Another fact you might be interested in, is that we have 3 operators for the 3.3 million. Two here, and another one in a part of the country which is sort of problematic (they claim independence, bla bla)
The saddest poem
The problem with poor coverage in the US in sub/urban areas was due to poor early implementation. There was a significant analog network already in place, so the companies rolling out digital networks weren't necessarily the ones developing digital networks. The companies who were developing digital networks often oversold their capabilities to the phone companies (yeah blame it in marketing). The phone companies then built networks based on overoptimistic specs, resulting in the towers being too far apart. They've been paying for that mistake ever since, spending oodles of money adding new towers or relocating towers. But since that's only done in locations where they get frequent reports of poor coverage, a lot of marginal sites are still around. Capitalism requires well-informed purchasing decisions in order for it to work well, and those early purchasing decisions weren't well-informed.

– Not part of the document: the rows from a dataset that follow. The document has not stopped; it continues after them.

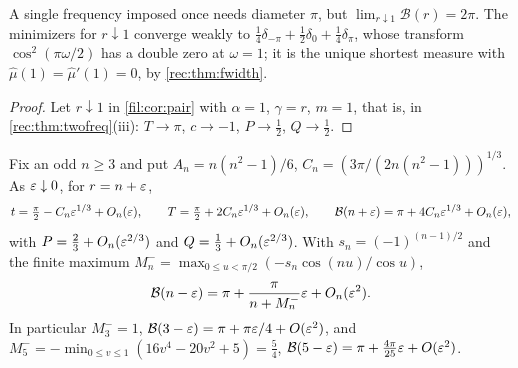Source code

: \begin{corollary}\label{fil:cor:merger}
A single frequency imposed once needs diameter $\pi$, but $\lim_{r\downarrow1}\mathcal B(r)=2\pi$. The minimizers
for $r\downarrow1$ converge weakly to $\tfrac14\delta_{-\pi}+\tfrac12\delta_0+\tfrac14\delta_\pi$, whose transform
$\cos^2(\pi\omega/2)$ has a double zero at $\omega=1$; it is the unique shortest measure with
$\widehat\mu(1)=\widehat\mu'(1)=0$, by \cref{rec:thm:fwidth}.
\end{corollary}

\begin{proof}
Let $r\downarrow1$ in \cref{fil:cor:pair} with $\alpha=1$, $\gamma=r$, $m=1$, that is, in
\cref{rec:thm:twofreq}(iii): $T\to\pi$, $c\to-1$, $P\to\tfrac12$, $Q\to\tfrac12$.
\end{proof}

\begin{theorem}\label{rec:thm:cusp}
Fix an odd $n\ge3$ and put $A_n=n(n^2-1)/6$, $C_n=(3\pi/(2n(n^2-1)))^{1/3}$. As $\varepsilon\downarrow0$, for $r=n+\varepsilon$,
\[
 t=\tfrac\pi2-C_n\varepsilon^{1/3}+O_n(\varepsilon),\qquad T=\tfrac\pi2+2C_n\varepsilon^{1/3}+O_n(\varepsilon),\qquad
 \mathcal B(n+\varepsilon)=\pi+4C_n\varepsilon^{1/3}+O_n(\varepsilon),
\]
with $P=\tfrac23+O_n(\varepsilon^{2/3})$ and $Q=\tfrac13+O_n(\varepsilon^{2/3})$. With $s_n=(-1)^{(n-1)/2}$ and the finite
maximum $M_n^-=\max_{0\le u<\pi/2}(-s_n\cos(nu)/\cos u)$,
\[
 \mathcal B(n-\varepsilon)=\pi+\frac{\pi}{n+M_n^-}\varepsilon+O_n(\varepsilon^2).
\]
In particular $M_3^-=1$, $\mathcal B(3-\varepsilon)=\pi+\pi\varepsilon/4+O(\varepsilon^2)$, and $M_5^-=-\min_{0\le v\le1}(16v^4-20v^2+5)=\tfrac54$,
$\mathcal B(5-\varepsilon)=\pi+\tfrac{4\pi}{25}\varepsilon+O(\varepsilon^2)$.
\end{theorem}

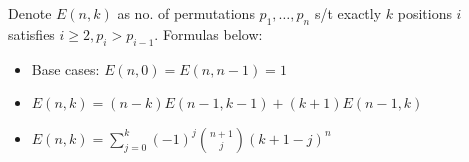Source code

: Denote $E(n, k)$ as no. of permutations $p_1,\dotsc,p_n$ s/t exactly $k$ 
positions $i$ satisfies $i \geq 2, p_i > p_{i - 1}$. Formulas below:
\begin{itemize}
    \item Base cases: $E(n, 0) = E(n, n - 1) = 1$
    
    \item $E(n, k) = (n - k)E(n - 1,k - 1) + (k + 1)E(n - 1,k)$
    
    \item $\displaystyle E(n, k) = \sum_{j = 0}^k (-1)^j\binom{n + 1}{j}(k + 1 - j)^n$
\end{itemize}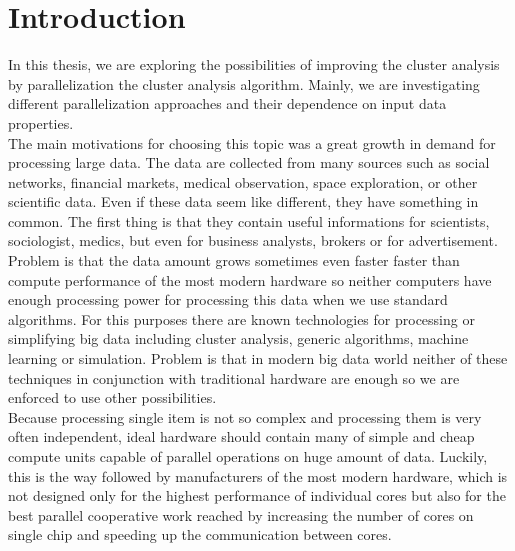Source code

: \pagestyle{plain}
\setcounter{page}{1}

\chapter{Introduction}

In this thesis, we are exploring the possibilities of improving the cluster analysis by parallelization the cluster analysis algorithm. Mainly, we are investigating different parallelization approaches and their dependence on input data properties.\\
The main motivations for choosing this topic was a great growth in demand for processing large data. The data are collected from many sources such as social networks, financial markets, medical observation, space exploration, or other scientific data. Even if these data seem like different, they have something in common. The first thing is that they contain useful informations for scientists, sociologist, medics, but even for business analysts, brokers or for advertisement. %
\\

Problem is that the data amount grows sometimes even faster faster than compute performance of the most modern hardware so neither computers have enough processing power for processing this data when we use standard algorithms. For this purposes there are known technologies for processing or simplifying big data including cluster analysis, generic algorithms, machine learning or simulation.
Problem is that in modern big data world neither of these techniques in conjunction with traditional hardware are enough so we are enforced to use other possibilities. \\
Because processing single item is not so complex and processing them is very often independent, ideal hardware should contain many of simple and cheap compute units capable of parallel operations on huge amount of data. Luckily, this is the way followed by manufacturers of the most modern hardware, which is not designed only for the highest performance of individual cores but also for the best parallel cooperative work reached by increasing the number of cores on single chip and speeding up the communication between cores. \\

As an aside, GSM (the old one) uses timeslices (TDMA) to separate out phone calls. So each tower has a maximum number of calls it can handle. If an area is densely populated such that they're expecting to hit that max limit frequently, they had to position the towers closer together to begin with. A large chunk of the US networks (Verizon, Sprint, a couple others) use CDMA, which doesn't really have a set-in-stone per-tower limit since all the transmissions can happen simultaneously. As a result, those companies initially tried to place their towers as far apart as they'd been told by marketing that they could. That resulted in marginal and patchy coverage. Despite the rough start, CDMA has proven to be the better (albeit patented) technology. The new GSM systems are based on CDMA.